A few other points that might add to this brief, yet comprehensive record of the two clubs.   

Peter Rodrigues wasn't the only former Leicester player to sign for Saints   and got his reward some years after being a Cup Final loser at Wembley,

when he captained Saints to a Cup Final victory over Man Utd in 1976.  The aforementioned Leicester lad, Peter Shilton came to Saints (via N. Forest)

to  Lawrie McMenemy's  great 1980's squads that could boast 5 players who had captained England at some time in a more glorious past. 

 

Back in 1961. Saints signed Leicester's Tony Knapp, a superb Centre Half who was part of England's 1960 World Cup squad and narrowly missed

being capped himself.  It took a club record fee to draw Knapp to the South Coast where he superbly captained the team that won promotion to

Division One in 1966,  and was a consummate professional for 6 years with Saints and rarely missed a game. 
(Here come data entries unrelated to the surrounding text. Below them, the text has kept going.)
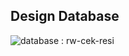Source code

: ## Design Database

![database : rw-cek-resi](https://res.cloudinary.com/xcod33/image/upload/v1684306688/Diagram/desain-database-rw-cek-resi_mcbjgd.png)
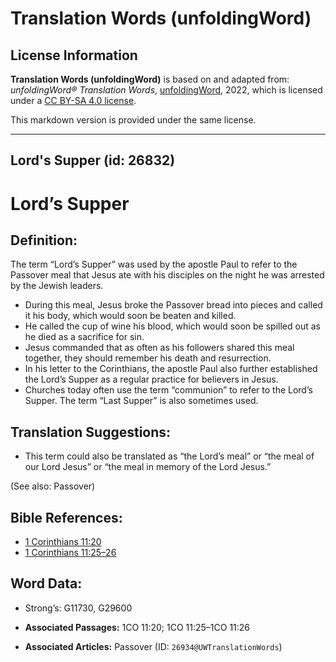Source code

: # Translation Words (unfoldingWord)

## License Information

**Translation Words (unfoldingWord)** is based on and adapted from: _unfoldingWord® Translation Words_, [unfoldingWord](https://unfoldingword.org/utw), 2022, which is licensed under a [CC BY-SA 4.0 license](https://creativecommons.org/licenses/by-sa/4.0/legalcode.en).

This markdown version is provided under the same license.



--------------------------------

## Lord's Supper (id: 26832)

Lord’s Supper
=============

Definition:
-----------

The term “Lord’s Supper” was used by the apostle Paul to refer to the Passover meal that Jesus ate with his disciples on the night he was arrested by the Jewish leaders.

* During this meal, Jesus broke the Passover bread into pieces and called it his body, which would soon be beaten and killed.
* He called the cup of wine his blood, which would soon be spilled out as he died as a sacrifice for sin.
* Jesus commanded that as often as his followers shared this meal together, they should remember his death and resurrection.
* In his letter to the Corinthians, the apostle Paul also further established the Lord’s Supper as a regular practice for believers in Jesus.
* Churches today often use the term “communion” to refer to the Lord’s Supper. The term “Last Supper” is also sometimes used.

Translation Suggestions:
------------------------

* This term could also be translated as “the Lord’s meal” or “the meal of our Lord Jesus” or “the meal in memory of the Lord Jesus.”

(See also: Passover)

Bible References:
-----------------

* [1 Corinthians 11:20](https://ref.ly/1Cor11:20)
* [1 Corinthians 11:25–26](https://ref.ly/1Cor11:25-1Cor11:26)

Word Data:
----------

* Strong’s: G11730, G29600

* **Associated Passages:** 1CO 11:20; 1CO 11:25–1CO 11:26
* **Associated Articles:** Passover (ID: `26934@UWTranslationWords`)

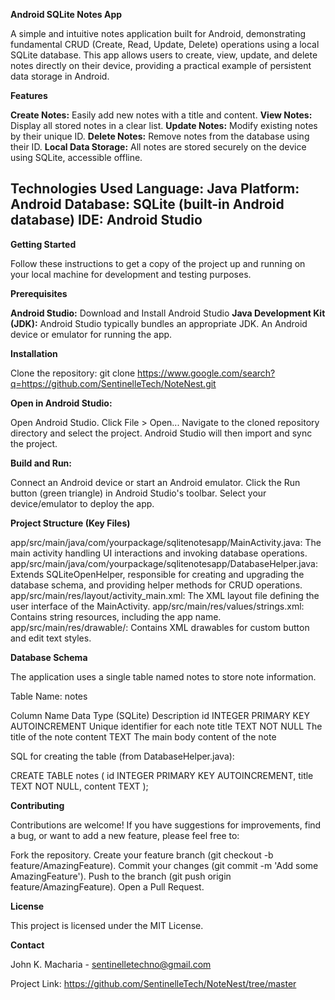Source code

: **Android SQLite Notes App**

A simple and intuitive notes application built for Android, demonstrating fundamental CRUD (Create, Read, Update, Delete) operations using a local SQLite database. This app allows users to create, view, update, and delete notes directly on their device, providing a practical example of persistent data storage in Android.

**Features**

**Create Notes:** Easily add new notes with a title and content.
**View Notes:** Display all stored notes in a clear list.
**Update Notes:** Modify existing notes by their unique ID.
**Delete Notes:** Remove notes from the database using their ID.
**Local Data Storage:** All notes are stored securely on the device using SQLite, accessible offline.

Technologies Used
Language: Java
Platform: Android
Database: SQLite (built-in Android database)
IDE: Android Studio
-----

**Getting Started**

Follow these instructions to get a copy of the project up and running on your local machine for development and testing purposes.

**Prerequisites**

**Android Studio:** Download and Install Android Studio
**Java Development Kit (JDK):** Android Studio typically bundles an appropriate JDK.
An Android device or emulator for running the app.

**Installation**

Clone the repository: 
git clone https://www.google.com/search?q=https://github.com/SentinelleTech/NoteNest.git

**Open in Android Studio:**

Open Android Studio.
Click File > Open...
Navigate to the cloned repository directory and select the project. Android Studio will then import and sync the project.

**Build and Run:**

Connect an Android device or start an Android emulator.
Click the Run button (green triangle) in Android Studio's toolbar.
Select your device/emulator to deploy the app.


**Project Structure (Key Files)**

app/src/main/java/com/yourpackage/sqlitenotesapp/MainActivity.java: The main activity handling UI interactions and invoking database operations.
app/src/main/java/com/yourpackage/sqlitenotesapp/DatabaseHelper.java: Extends SQLiteOpenHelper, responsible for creating and upgrading the database schema, and providing helper methods for CRUD operations.
app/src/main/res/layout/activity_main.xml: The XML layout file defining the user interface of the MainActivity.
app/src/main/res/values/strings.xml: Contains string resources, including the app name.
app/src/main/res/drawable/: Contains XML drawables for custom button and edit text styles.


**Database Schema**

The application uses a single table named notes to store note information.

Table Name: notes

Column Name	    Data Type (SQLite)	                    Description
id	            INTEGER PRIMARY KEY AUTOINCREMENT	      Unique identifier for each note
title	          TEXT NOT NULL	                          The title of the note
content	        TEXT	                                  The main body content of the note

SQL for creating the table (from DatabaseHelper.java):

CREATE TABLE notes (
    id INTEGER PRIMARY KEY AUTOINCREMENT,
    title TEXT NOT NULL,
    content TEXT
);


**Contributing**

Contributions are welcome! If you have suggestions for improvements, find a bug, or want to add a new feature, please feel free to:

Fork the repository.
Create your feature branch (git checkout -b feature/AmazingFeature).
Commit your changes (git commit -m 'Add some AmazingFeature').
Push to the branch (git push origin feature/AmazingFeature).
Open a Pull Request.


**License**

This project is licensed under the MIT License.

**Contact**

John K. Macharia - sentinelletechno@gmail.com

Project Link: https://github.com/SentinelleTech/NoteNest/tree/master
One of the more humorous episodes between Leicester and Saints came back in the 1970's , when Saints travelled to Filbert Street after a day of

torrential rain and where both sides " literally walked on water" ...as they tried vainly to pass the ball that rarely went 6 feet from the kicker.

The referee gave the whole thing up as a bad job after 25 minutes and the match was abandoned. This hilarious sequence can be found on You Tube. 

 

Saints' experiences of heavy defeats v. Leicester goes back a long way.  In October 1967,  Leicester visited the old Dell ground on one of those wet,

blustery days that are not uncommon on the South Coast and beat Saints 5-1 ..(with an  89th minute goal coming from Peter Shilton) when his huge

kick-out was carried downfield by the high wind  and bounced over the Saints' keeper Campbell Forsyth who was off his line.

 

Our most memorable match (in weather conditions not dissimilar to the match mentioned above), is far more recent and one that Saints' fans prefer 

to try and forget.  In high winds and blinding  rain Saints' England international Ryan Bertrand was red-carded for a dubious foul that the referee had

ignored, but that an eagle-eyed VAR official had taken up .. and suddenly Saints were down to 10 men after just 15 minutes, and with the wind at

their backs,  Vardy and Co. took full advantage and finally ran our as 9-0 winners. (Ouch) !  

 

I often felt that Saints were a good match against Leicester - even if the scoreline didn't always reflect that, but on occasions (like last Tuesday).

there are times when they were clearly the better side.   Leicester fans can count themselves unfortunate that they never saw the best of

Bertrand and Vestergaard who were superb in Saints' defence in an earlier period.